* INSTRUCTIONS FOR THE TASK
All of the data should be restated word for word, with the pictures omitted.

*** Opening DATA IN THIS EXERCISE ***

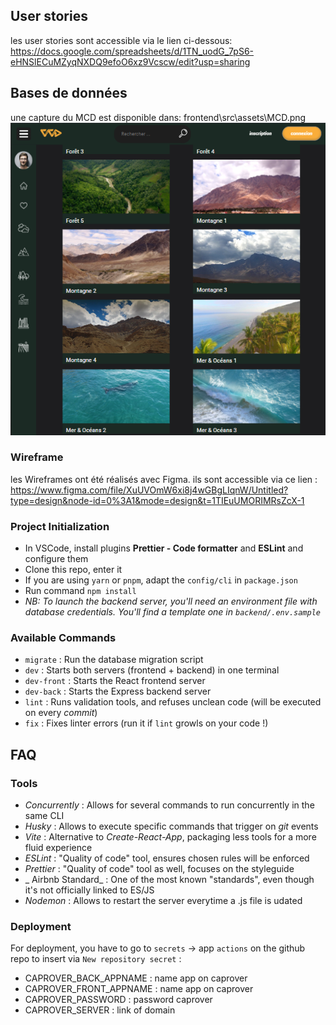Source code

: ## User stories
les user stories sont accessible via le lien ci-dessous:
https://docs.google.com/spreadsheets/d/1TN_uodG_7pS6-eHNSlECuMZyqNXDQ9efoO6xz9Vcscw/edit?usp=sharing

## Bases de données
une capture du MCD est disponible dans: frontend\src\assets\MCD.png
![](backend/public/assets/images/ViVid.png)

### Wireframe

les Wireframes ont été réalisés avec Figma. ils sont accessible via ce lien :
https://www.figma.com/file/XuUVOmW6xi8j4wGBgLIqnW/Untitled?type=design&node-id=0%3A1&mode=design&t=1TIEuUMORIMRsZcX-1


### Project Initialization

- In VSCode, install plugins **Prettier - Code formatter** and **ESLint** and configure them
- Clone this repo, enter it
- If you are using `yarn` or `pnpm`, adapt the `config/cli` in `package.json`
- Run command `npm install`
- _NB: To launch the backend server, you'll need an environment file with database credentials. You'll find a template one in `backend/.env.sample`_

### Available Commands

- `migrate` : Run the database migration script
- `dev` : Starts both servers (frontend + backend) in one terminal
- `dev-front` : Starts the React frontend server
- `dev-back` : Starts the Express backend server
- `lint` : Runs validation tools, and refuses unclean code (will be executed on every _commit_)
- `fix` : Fixes linter errors (run it if `lint` growls on your code !)

## FAQ

### Tools

- _Concurrently_ : Allows for several commands to run concurrently in the same CLI
- _Husky_ : Allows to execute specific commands that trigger on _git_ events
- _Vite_ : Alternative to _Create-React-App_, packaging less tools for a more fluid experience
- _ESLint_ : "Quality of code" tool, ensures chosen rules will be enforced
- _Prettier_ : "Quality of code" tool as well, focuses on the styleguide
- _ Airbnb Standard_ : One of the most known "standards", even though it's not officially linked to ES/JS
- _Nodemon_ : Allows to restart the server everytime a .js file is udated

### Deployment

For deployment, you have to go to `secrets` → app `actions` on the github repo to insert via `New repository secret` :

- CAPROVER_BACK_APPNAME : name app on caprover
- CAPROVER_FRONT_APPNAME : name app on caprover
- CAPROVER_PASSWORD : password caprover
- CAPROVER_SERVER : link of domain
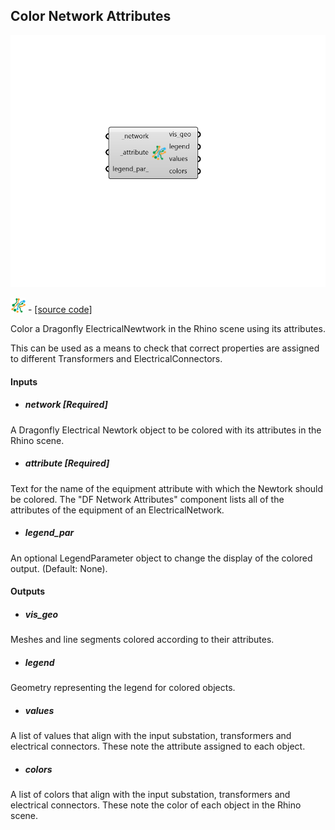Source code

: ## Color Network Attributes

![](../../images/components/Color_Network_Attributes.png)

![](../../images/icons/Color_Network_Attributes.png) - [[source code]](https://github.com/ladybug-tools/dragonfly-grasshopper/blob/master/dragonfly_grasshopper/src//DF%20Color%20Network%20Attributes.py)


Color a Dragonfly ElectricalNewtwork in the Rhino scene using its attributes. 

This can be used as a means to check that correct properties are assigned to different Transformers and ElectricalConnectors. 



#### Inputs
* ##### network [Required]
A Dragonfly Electrical Newtork object to be colored with its attributes in the Rhino scene. 
* ##### attribute [Required]
Text for the name of the equipment attribute with which the Newtork should be colored. The "DF Network Attributes" component lists all of the attributes of the equipment of an ElectricalNetwork. 
* ##### legend_par 
An optional LegendParameter object to change the display of the colored output. (Default: None). 

#### Outputs
* ##### vis_geo
Meshes and line segments colored according to their attributes. 
* ##### legend
Geometry representing the legend for colored objects. 
* ##### values
A list of values that align with the input substation, transformers and electrical connectors. These note the attribute assigned to each object. 
* ##### colors
A list of colors that align with the input substation, transformers and electrical connectors. These note the color of each object in the Rhino scene. 
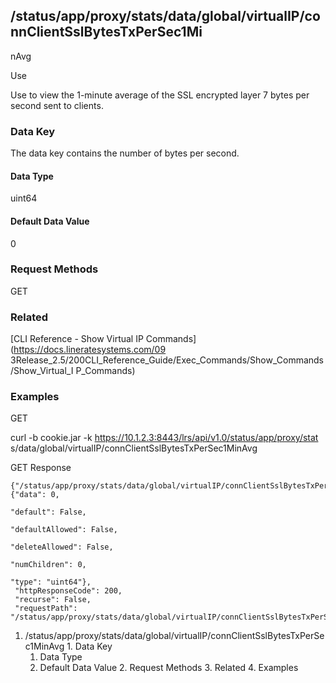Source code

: ## /status/app/proxy/stats/data/global/virtualIP/connClientSslBytesTxPerSec1Mi
nAvg

Use

Use to view the 1-minute average of the SSL encrypted layer 7 bytes per second
sent to clients.

### Data Key

The data key contains the number of bytes per second.

#### Data Type

uint64

#### Default Data Value

0

### Request Methods

GET

### Related

[CLI Reference - Show Virtual IP Commands](https://docs.lineratesystems.com/09
3Release_2.5/200CLI_Reference_Guide/Exec_Commands/Show_Commands/Show_Virtual_I
P_Commands)

### Examples

GET

curl -b cookie.jar -k https://10.1.2.3:8443/lrs/api/v1.0/status/app/proxy/stat
s/data/global/virtualIP/connClientSslBytesTxPerSec1MinAvg

GET Response

    
    {"/status/app/proxy/stats/data/global/virtualIP/connClientSslBytesTxPerSec1MinAvg": {"data": 0,
                                                                                          "default": False,
                                                                                          "defaultAllowed": False,
                                                                                          "deleteAllowed": False,
                                                                                          "numChildren": 0,
                                                                                          "type": "uint64"},
     "httpResponseCode": 200,
     "recurse": False,
     "requestPath": "/status/app/proxy/stats/data/global/virtualIP/connClientSslBytesTxPerSec1MinAvg"}
    

  1. /status/app/proxy/stats/data/global/virtualIP/connClientSslBytesTxPerSec1MinAvg
    1. Data Key
      1. Data Type
      2. Default Data Value
    2. Request Methods
    3. Related
    4. Examples

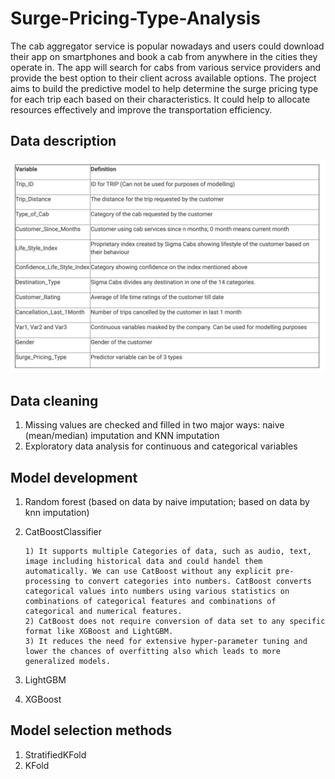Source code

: # Surge-Pricing-Type-Analysis
The cab aggregator service is popular nowadays and users could download their app on smartphones and book a cab from anywhere in the cities they operate in. The app will search for cabs from various service providers and provide the best option to their client across available options. The project aims to build the predictive model to help determine the surge pricing type for each trip each based on their characteristics. It could help to allocate resources effectively and improve the transportation efficiency.  

## Data description 
![alt text](https://github.com/Freiheit77/Surge-Pricing-Type-Analysis/blob/master/data%20dictionary.png)

## Data cleaning
1. Missing values are checked and filled in two major ways: naive (mean/median) imputation and KNN imputation
2. Exploratory data analysis for continuous and categorical variables  

## Model development 
1. Random forest (based on data by naive imputation; based on data by knn imputation)
2. CatBoostClassifier 

       1) It supports multiple Categories of data, such as audio, text, image including historical data and could handel them automatically. We can use CatBoost without any explicit pre-processing to convert categories into numbers. CatBoost converts categorical values into numbers using various statistics on combinations of categorical features and combinations of categorical and numerical features.  
       2) CatBoost does not require conversion of data set to any specific format like XGBoost and LightGBM.
       3) It reduces the need for extensive hyper-parameter tuning and lower the chances of overfitting also which leads to more generalized models. 
       
3. LightGBM
4. XGBoost

## Model selection methods
1. StratifiedKFold
2. KFold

*** Closing DATA IN THIS EXERCISE ***

* SOLUTION TO THE PROBLEM
Source code

: ## User stories
les user stories sont accessible via le lien ci-dessous:
https://docs.google.com/spreadsheets/d/1TN_uodG_7pS6-eHNSlECuMZyqNXDQ9efoO6xz9Vcscw/edit?usp=sharing

## Bases de données
une capture du MCD est disponible dans: frontend\src\assets\MCD.png
![](backend/public/assets/images/ViVid.png)

### Wireframe

les Wireframes ont été réalisés avec Figma. ils sont accessible via ce lien :
https://www.figma.com/file/XuUVOmW6xi8j4wGBgLIqnW/Untitled?type=design&node-id=0%3A1&mode=design&t=1TIEuUMORIMRsZcX-1


### Project Initialization

- In VSCode, install plugins **Prettier - Code formatter** and **ESLint** and configure them
- Clone this repo, enter it
- If you are using `yarn` or `pnpm`, adapt the `config/cli` in `package.json`
- Run command `npm install`
- _NB: To launch the backend server, you'll need an environment file with database credentials. You'll find a template one in `backend/.env.sample`_

### Available Commands

- `migrate` : Run the database migration script
- `dev` : Starts both servers (frontend + backend) in one terminal
- `dev-front` : Starts the React frontend server
- `dev-back` : Starts the Express backend server
- `lint` : Runs validation tools, and refuses unclean code (will be executed on every _commit_)
- `fix` : Fixes linter errors (run it if `lint` growls on your code !)

## FAQ

### Tools

- _Concurrently_ : Allows for several commands to run concurrently in the same CLI
- _Husky_ : Allows to execute specific commands that trigger on _git_ events
- _Vite_ : Alternative to _Create-React-App_, packaging less tools for a more fluid experience
- _ESLint_ : "Quality of code" tool, ensures chosen rules will be enforced
- _Prettier_ : "Quality of code" tool as well, focuses on the styleguide
- _ Airbnb Standard_ : One of the most known "standards", even though it's not officially linked to ES/JS
- _Nodemon_ : Allows to restart the server everytime a .js file is udated

### Deployment

For deployment, you have to go to `secrets` → app `actions` on the github repo to insert via `New repository secret` :

- CAPROVER_BACK_APPNAME : name app on caprover
- CAPROVER_FRONT_APPNAME : name app on caprover
- CAPROVER_PASSWORD : password caprover
- CAPROVER_SERVER : link of domain
Source code

: ## Color Network Attributes

![](../../images/components/Color_Network_Attributes.png)

![](../../images/icons/Color_Network_Attributes.png) - [[source code]](https://github.com/ladybug-tools/dragonfly-grasshopper/blob/master/dragonfly_grasshopper/src//DF%20Color%20Network%20Attributes.py)


Color a Dragonfly ElectricalNewtwork in the Rhino scene using its attributes. 

This can be used as a means to check that correct properties are assigned to different Transformers and ElectricalConnectors. 



#### Inputs
* ##### network [Required]
A Dragonfly Electrical Newtork object to be colored with its attributes in the Rhino scene. 
* ##### attribute [Required]
Text for the name of the equipment attribute with which the Newtork should be colored. The "DF Network Attributes" component lists all of the attributes of the equipment of an ElectricalNetwork. 
* ##### legend_par 
An optional LegendParameter object to change the display of the colored output. (Default: None). 

#### Outputs
* ##### vis_geo
Meshes and line segments colored according to their attributes. 
* ##### legend
Geometry representing the legend for colored objects. 
* ##### values
A list of values that align with the input substation, transformers and electrical connectors. These note the attribute assigned to each object. 
* ##### colors
A list of colors that align with the input substation, transformers and electrical connectors. These note the color of each object in the Rhino scene. 
Source code

: ## /status/app/proxy/stats/data/global/virtualIP/connClientSslBytesTxPerSec1Mi
nAvg

Use

Use to view the 1-minute average of the SSL encrypted layer 7 bytes per second
sent to clients.

### Data Key

The data key contains the number of bytes per second.

#### Data Type

uint64

#### Default Data Value

0

### Request Methods

GET

### Related

[CLI Reference - Show Virtual IP Commands](https://docs.lineratesystems.com/09
3Release_2.5/200CLI_Reference_Guide/Exec_Commands/Show_Commands/Show_Virtual_I
P_Commands)

### Examples

GET

curl -b cookie.jar -k https://10.1.2.3:8443/lrs/api/v1.0/status/app/proxy/stat
s/data/global/virtualIP/connClientSslBytesTxPerSec1MinAvg

GET Response

    
    {"/status/app/proxy/stats/data/global/virtualIP/connClientSslBytesTxPerSec1MinAvg": {"data": 0,
                                                                                          "default": False,
                                                                                          "defaultAllowed": False,
                                                                                          "deleteAllowed": False,
                                                                                          "numChildren": 0,
                                                                                          "type": "uint64"},
     "httpResponseCode": 200,
     "recurse": False,
     "requestPath": "/status/app/proxy/stats/data/global/virtualIP/connClientSslBytesTxPerSec1MinAvg"}
    

  1. /status/app/proxy/stats/data/global/virtualIP/connClientSslBytesTxPerSec1MinAvg
    1. Data Key
      1. Data Type
      2. Default Data Value
    2. Request Methods
    3. Related
    4. Examples

Source code

: # Surge-Pricing-Type-Analysis
The cab aggregator service is popular nowadays and users could download their app on smartphones and book a cab from anywhere in the cities they operate in. The app will search for cabs from various service providers and provide the best option to their client across available options. The project aims to build the predictive model to help determine the surge pricing type for each trip each based on their characteristics. It could help to allocate resources effectively and improve the transportation efficiency.  

## Data description 
![alt text](https://github.com/Freiheit77/Surge-Pricing-Type-Analysis/blob/master/data%20dictionary.png)

## Data cleaning
1. Missing values are checked and filled in two major ways: naive (mean/median) imputation and KNN imputation
2. Exploratory data analysis for continuous and categorical variables  

## Model development 
1. Random forest (based on data by naive imputation; based on data by knn imputation)
2. CatBoostClassifier 

       1) It supports multiple Categories of data, such as audio, text, image including historical data and could handel them automatically. We can use CatBoost without any explicit pre-processing to convert categories into numbers. CatBoost converts categorical values into numbers using various statistics on combinations of categorical features and combinations of categorical and numerical features.  
       2) CatBoost does not require conversion of data set to any specific format like XGBoost and LightGBM.
       3) It reduces the need for extensive hyper-parameter tuning and lower the chances of overfitting also which leads to more generalized models. 
       
3. LightGBM
4. XGBoost

## Model selection methods
1. StratifiedKFold
2. KFold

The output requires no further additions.